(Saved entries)
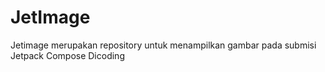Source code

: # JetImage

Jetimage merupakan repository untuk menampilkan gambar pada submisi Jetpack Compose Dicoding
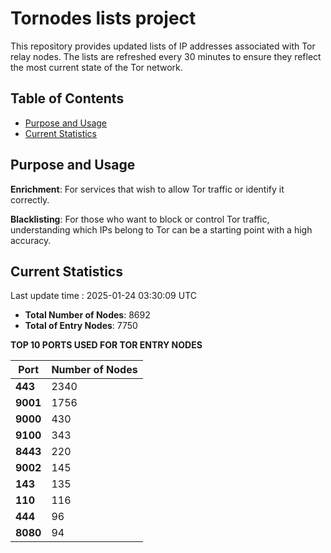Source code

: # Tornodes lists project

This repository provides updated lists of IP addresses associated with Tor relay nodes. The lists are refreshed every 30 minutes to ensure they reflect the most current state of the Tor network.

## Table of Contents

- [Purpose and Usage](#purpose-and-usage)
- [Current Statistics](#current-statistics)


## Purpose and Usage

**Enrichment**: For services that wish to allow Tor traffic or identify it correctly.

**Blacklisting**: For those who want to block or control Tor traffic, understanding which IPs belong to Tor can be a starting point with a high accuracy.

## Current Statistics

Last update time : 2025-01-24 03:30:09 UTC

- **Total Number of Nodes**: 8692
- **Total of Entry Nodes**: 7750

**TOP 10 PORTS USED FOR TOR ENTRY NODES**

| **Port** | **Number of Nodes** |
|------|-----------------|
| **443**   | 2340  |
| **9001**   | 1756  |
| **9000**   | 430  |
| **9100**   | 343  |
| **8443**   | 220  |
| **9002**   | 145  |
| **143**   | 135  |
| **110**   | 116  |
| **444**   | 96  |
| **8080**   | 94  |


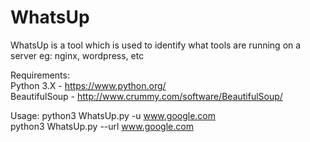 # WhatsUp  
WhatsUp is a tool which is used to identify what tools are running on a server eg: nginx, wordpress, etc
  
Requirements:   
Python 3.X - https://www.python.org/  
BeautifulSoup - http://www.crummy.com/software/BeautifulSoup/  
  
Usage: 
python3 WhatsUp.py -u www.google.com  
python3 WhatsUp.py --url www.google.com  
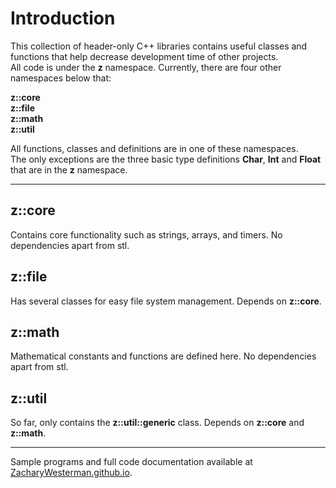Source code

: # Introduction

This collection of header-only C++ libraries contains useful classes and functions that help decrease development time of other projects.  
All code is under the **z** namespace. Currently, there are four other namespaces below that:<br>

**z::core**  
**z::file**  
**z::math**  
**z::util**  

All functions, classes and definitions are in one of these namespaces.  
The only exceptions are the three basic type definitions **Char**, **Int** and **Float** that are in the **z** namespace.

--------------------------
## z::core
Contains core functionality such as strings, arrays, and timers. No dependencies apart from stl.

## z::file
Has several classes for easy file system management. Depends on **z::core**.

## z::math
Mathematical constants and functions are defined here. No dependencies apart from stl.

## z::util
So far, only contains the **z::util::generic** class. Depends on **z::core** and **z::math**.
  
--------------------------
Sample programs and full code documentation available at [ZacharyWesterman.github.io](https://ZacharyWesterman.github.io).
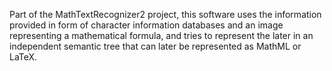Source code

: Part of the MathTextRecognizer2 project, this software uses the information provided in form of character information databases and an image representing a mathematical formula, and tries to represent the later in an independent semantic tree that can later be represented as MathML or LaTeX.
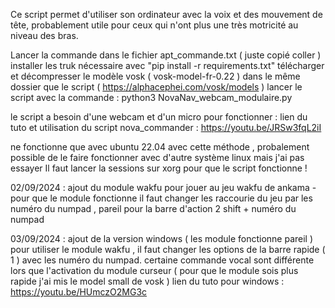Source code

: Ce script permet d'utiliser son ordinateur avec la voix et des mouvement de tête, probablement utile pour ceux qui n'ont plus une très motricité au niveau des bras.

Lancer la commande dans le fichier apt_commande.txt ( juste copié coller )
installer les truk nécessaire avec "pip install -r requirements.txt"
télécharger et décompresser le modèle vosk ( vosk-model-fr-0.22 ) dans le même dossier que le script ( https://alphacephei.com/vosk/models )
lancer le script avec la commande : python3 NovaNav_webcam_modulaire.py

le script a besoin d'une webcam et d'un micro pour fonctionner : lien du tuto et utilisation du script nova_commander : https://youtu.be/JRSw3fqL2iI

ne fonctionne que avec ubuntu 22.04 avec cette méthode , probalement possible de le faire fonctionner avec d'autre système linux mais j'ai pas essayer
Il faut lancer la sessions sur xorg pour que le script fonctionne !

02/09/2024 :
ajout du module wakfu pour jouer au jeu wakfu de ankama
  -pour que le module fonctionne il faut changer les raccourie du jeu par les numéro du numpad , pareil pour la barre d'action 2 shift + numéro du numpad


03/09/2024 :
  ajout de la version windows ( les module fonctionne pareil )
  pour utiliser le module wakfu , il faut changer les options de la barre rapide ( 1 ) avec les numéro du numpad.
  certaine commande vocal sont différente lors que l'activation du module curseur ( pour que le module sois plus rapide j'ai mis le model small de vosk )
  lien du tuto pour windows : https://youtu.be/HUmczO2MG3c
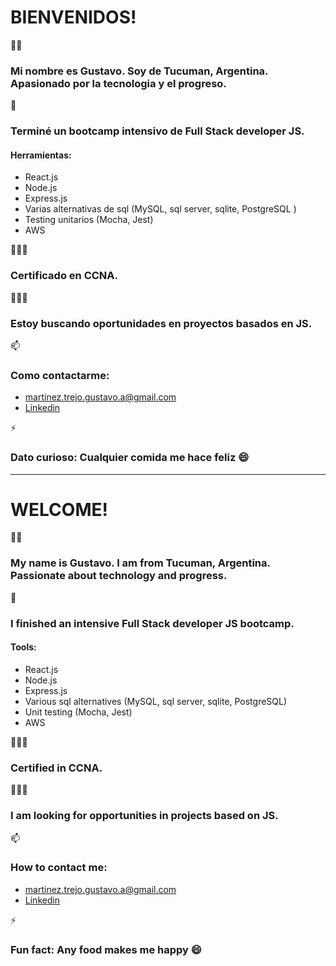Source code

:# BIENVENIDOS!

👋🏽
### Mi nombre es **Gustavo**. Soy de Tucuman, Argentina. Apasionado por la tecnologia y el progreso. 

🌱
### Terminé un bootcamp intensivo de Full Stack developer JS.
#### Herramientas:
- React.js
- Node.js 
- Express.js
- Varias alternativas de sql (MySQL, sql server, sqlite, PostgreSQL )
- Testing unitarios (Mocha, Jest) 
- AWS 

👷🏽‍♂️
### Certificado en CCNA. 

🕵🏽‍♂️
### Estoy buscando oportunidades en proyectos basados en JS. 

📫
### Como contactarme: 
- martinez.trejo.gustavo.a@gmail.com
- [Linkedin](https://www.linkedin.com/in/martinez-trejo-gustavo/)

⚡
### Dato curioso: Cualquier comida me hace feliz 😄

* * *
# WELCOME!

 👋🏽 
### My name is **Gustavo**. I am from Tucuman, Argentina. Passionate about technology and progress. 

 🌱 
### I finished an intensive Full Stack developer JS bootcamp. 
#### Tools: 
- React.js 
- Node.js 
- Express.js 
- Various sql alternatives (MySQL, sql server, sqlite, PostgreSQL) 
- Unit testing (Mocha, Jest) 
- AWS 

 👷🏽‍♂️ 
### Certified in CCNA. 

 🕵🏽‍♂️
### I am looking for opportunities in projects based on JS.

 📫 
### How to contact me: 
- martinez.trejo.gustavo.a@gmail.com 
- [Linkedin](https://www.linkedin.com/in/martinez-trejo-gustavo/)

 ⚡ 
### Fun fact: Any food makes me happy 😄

==

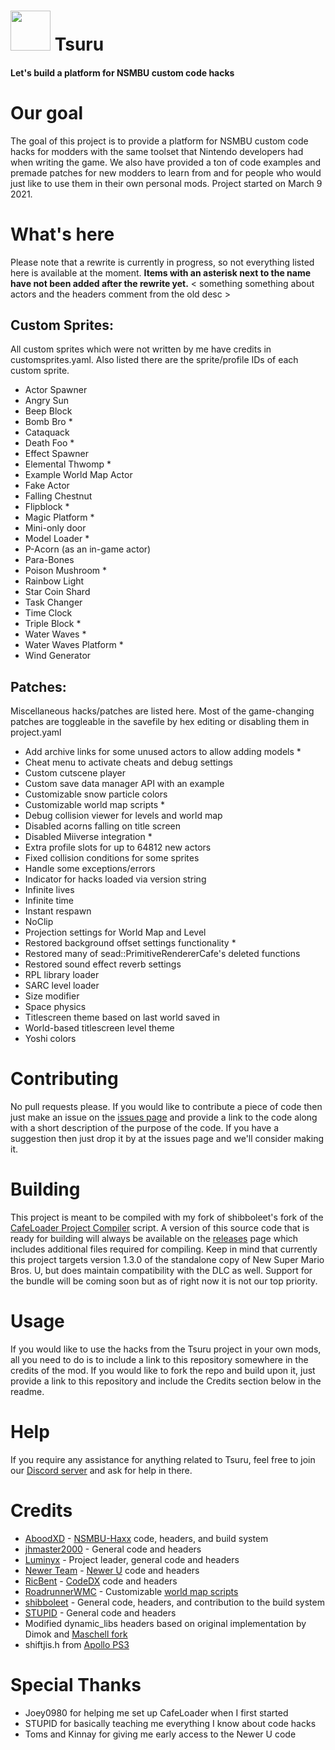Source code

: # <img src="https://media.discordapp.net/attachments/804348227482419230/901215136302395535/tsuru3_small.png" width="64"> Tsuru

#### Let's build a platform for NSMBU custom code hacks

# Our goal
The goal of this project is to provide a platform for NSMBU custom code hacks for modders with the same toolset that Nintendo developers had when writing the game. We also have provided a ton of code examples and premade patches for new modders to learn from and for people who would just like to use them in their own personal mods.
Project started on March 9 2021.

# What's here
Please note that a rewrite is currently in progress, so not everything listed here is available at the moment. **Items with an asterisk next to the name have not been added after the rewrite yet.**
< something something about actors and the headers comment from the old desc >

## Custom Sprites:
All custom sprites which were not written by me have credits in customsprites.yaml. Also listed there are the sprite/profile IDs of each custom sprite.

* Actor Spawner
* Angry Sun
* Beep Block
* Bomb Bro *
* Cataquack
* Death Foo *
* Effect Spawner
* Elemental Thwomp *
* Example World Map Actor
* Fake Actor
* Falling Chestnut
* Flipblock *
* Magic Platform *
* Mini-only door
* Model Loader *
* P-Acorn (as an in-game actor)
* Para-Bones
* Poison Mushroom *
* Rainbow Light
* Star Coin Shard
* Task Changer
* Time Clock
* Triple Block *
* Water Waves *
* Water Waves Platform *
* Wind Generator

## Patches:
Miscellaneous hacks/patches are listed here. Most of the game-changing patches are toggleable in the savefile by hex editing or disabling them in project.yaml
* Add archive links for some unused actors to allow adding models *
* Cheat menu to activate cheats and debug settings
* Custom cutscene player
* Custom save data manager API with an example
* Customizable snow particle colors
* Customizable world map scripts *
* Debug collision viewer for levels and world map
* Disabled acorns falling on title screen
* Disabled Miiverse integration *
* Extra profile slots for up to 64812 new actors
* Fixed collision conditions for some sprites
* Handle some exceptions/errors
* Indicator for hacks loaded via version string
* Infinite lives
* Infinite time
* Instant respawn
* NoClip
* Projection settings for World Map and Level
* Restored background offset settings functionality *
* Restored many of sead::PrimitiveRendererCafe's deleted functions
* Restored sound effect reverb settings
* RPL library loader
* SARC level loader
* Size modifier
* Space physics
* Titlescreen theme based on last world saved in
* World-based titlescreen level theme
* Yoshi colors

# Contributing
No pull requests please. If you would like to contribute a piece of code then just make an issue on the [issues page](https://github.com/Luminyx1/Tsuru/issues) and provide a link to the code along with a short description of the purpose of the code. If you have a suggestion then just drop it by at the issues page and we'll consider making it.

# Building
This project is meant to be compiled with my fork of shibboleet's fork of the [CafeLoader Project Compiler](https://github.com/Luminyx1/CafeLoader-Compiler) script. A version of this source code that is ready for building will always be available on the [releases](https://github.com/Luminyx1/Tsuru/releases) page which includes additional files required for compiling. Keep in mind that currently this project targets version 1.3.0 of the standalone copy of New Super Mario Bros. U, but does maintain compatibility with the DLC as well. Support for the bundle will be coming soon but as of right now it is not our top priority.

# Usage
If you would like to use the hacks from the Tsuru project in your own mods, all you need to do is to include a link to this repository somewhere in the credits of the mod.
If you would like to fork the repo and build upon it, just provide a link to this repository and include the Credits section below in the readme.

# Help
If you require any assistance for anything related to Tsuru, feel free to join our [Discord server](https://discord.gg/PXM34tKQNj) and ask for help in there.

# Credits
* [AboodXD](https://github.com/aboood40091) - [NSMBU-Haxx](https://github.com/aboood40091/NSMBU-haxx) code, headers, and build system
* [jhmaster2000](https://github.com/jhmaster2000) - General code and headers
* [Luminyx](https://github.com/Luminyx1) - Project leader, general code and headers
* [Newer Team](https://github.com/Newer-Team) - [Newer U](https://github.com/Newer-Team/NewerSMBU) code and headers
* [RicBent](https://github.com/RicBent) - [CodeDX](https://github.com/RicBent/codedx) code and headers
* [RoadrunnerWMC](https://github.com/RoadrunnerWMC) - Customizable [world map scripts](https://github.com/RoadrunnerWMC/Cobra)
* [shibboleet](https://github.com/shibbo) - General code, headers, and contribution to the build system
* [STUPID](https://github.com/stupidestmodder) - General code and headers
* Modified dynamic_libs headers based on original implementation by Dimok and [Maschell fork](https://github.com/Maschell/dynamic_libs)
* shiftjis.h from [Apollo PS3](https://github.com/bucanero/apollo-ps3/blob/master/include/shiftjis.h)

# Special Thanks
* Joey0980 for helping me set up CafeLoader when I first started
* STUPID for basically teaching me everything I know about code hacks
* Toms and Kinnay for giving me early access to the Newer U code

* **EXERCISE PROMPT**: All lines in the data above from the one with "### Mi nombre" through the one with "### Fun fact: Any food makes me happy 😄" must be repeated exactly, and no others.

* **THE ANSWER**:
### Mi nombre es **Gustavo**. Soy de Tucuman, Argentina. Apasionado por la tecnologia y el progreso. 

🌱
### Terminé un bootcamp intensivo de Full Stack developer JS.
#### Herramientas:
- React.js
- Node.js 
- Express.js
- Varias alternativas de sql (MySQL, sql server, sqlite, PostgreSQL )
- Testing unitarios (Mocha, Jest) 
- AWS 

👷🏽‍♂️
### Certificado en CCNA. 

🕵🏽‍♂️
### Estoy buscando oportunidades en proyectos basados en JS. 

📫
### Como contactarme: 
- martinez.trejo.gustavo.a@gmail.com
- [Linkedin](https://www.linkedin.com/in/martinez-trejo-gustavo/)

⚡
### Dato curioso: Cualquier comida me hace feliz 😄

* * *
# WELCOME!

 👋🏽 
### My name is **Gustavo**. I am from Tucuman, Argentina. Passionate about technology and progress. 

 🌱 
### I finished an intensive Full Stack developer JS bootcamp. 
#### Tools: 
- React.js 
- Node.js 
- Express.js 
- Various sql alternatives (MySQL, sql server, sqlite, PostgreSQL) 
- Unit testing (Mocha, Jest) 
- AWS 

 👷🏽‍♂️ 
### Certified in CCNA. 

 🕵🏽‍♂️
### I am looking for opportunities in projects based on JS.

 📫 
### How to contact me: 
- martinez.trejo.gustavo.a@gmail.com 
- [Linkedin](https://www.linkedin.com/in/martinez-trejo-gustavo/)

 ⚡ 
### Fun fact: Any food makes me happy 😄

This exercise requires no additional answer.